Data entries

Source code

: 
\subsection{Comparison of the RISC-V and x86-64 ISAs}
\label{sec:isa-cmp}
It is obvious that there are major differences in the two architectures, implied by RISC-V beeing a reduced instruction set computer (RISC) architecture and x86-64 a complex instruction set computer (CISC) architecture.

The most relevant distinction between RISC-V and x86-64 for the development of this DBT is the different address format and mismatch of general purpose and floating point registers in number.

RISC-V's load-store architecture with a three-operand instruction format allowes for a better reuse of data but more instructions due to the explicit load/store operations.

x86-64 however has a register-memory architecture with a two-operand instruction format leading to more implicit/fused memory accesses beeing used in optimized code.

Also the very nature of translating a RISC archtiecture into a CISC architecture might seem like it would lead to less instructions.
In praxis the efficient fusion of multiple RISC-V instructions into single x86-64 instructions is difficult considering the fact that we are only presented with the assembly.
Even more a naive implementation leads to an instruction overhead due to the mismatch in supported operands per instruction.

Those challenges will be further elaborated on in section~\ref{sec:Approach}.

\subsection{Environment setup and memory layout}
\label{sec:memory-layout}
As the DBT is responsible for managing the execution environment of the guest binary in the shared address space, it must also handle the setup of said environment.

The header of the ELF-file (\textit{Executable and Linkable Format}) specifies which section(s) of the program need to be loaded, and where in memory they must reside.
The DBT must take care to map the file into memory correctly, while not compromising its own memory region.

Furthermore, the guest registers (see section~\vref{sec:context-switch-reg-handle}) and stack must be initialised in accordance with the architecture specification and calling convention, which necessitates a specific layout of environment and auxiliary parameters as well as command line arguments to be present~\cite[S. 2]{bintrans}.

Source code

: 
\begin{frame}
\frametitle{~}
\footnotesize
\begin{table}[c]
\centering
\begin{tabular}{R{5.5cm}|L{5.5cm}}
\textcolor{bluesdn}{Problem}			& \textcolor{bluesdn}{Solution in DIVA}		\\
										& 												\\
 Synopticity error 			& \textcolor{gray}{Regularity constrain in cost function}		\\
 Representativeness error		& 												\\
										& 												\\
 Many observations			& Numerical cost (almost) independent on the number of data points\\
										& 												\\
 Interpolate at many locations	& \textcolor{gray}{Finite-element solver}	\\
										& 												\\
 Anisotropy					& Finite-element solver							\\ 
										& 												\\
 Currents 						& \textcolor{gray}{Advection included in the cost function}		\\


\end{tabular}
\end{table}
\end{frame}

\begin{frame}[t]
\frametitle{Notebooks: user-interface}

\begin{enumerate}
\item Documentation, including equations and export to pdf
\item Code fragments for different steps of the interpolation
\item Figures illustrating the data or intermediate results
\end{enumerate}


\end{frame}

- _Assignment_
Lines to set down from above: the line with "RISC-V's load-store architecture", the line with "The DBT must", and every line between, each exactly as written.

- _Written solution_
RISC-V's load-store architecture with a three-operand instruction format allowes for a better reuse of data but more instructions due to the explicit load/store operations.

x86-64 however has a register-memory architecture with a two-operand instruction format leading to more implicit/fused memory accesses beeing used in optimized code.

Also the very nature of translating a RISC archtiecture into a CISC architecture might seem like it would lead to less instructions.
In praxis the efficient fusion of multiple RISC-V instructions into single x86-64 instructions is difficult considering the fact that we are only presented with the assembly.
Even more a naive implementation leads to an instruction overhead due to the mismatch in supported operands per instruction.

Those challenges will be further elaborated on in section~\ref{sec:Approach}.

\subsection{Environment setup and memory layout}
\label{sec:memory-layout}
As the DBT is responsible for managing the execution environment of the guest binary in the shared address space, it must also handle the setup of said environment.

The header of the ELF-file (\textit{Executable and Linkable Format}) specifies which section(s) of the program need to be loaded, and where in memory they must reside.
The DBT must take care to map the file into memory correctly, while not compromising its own memory region.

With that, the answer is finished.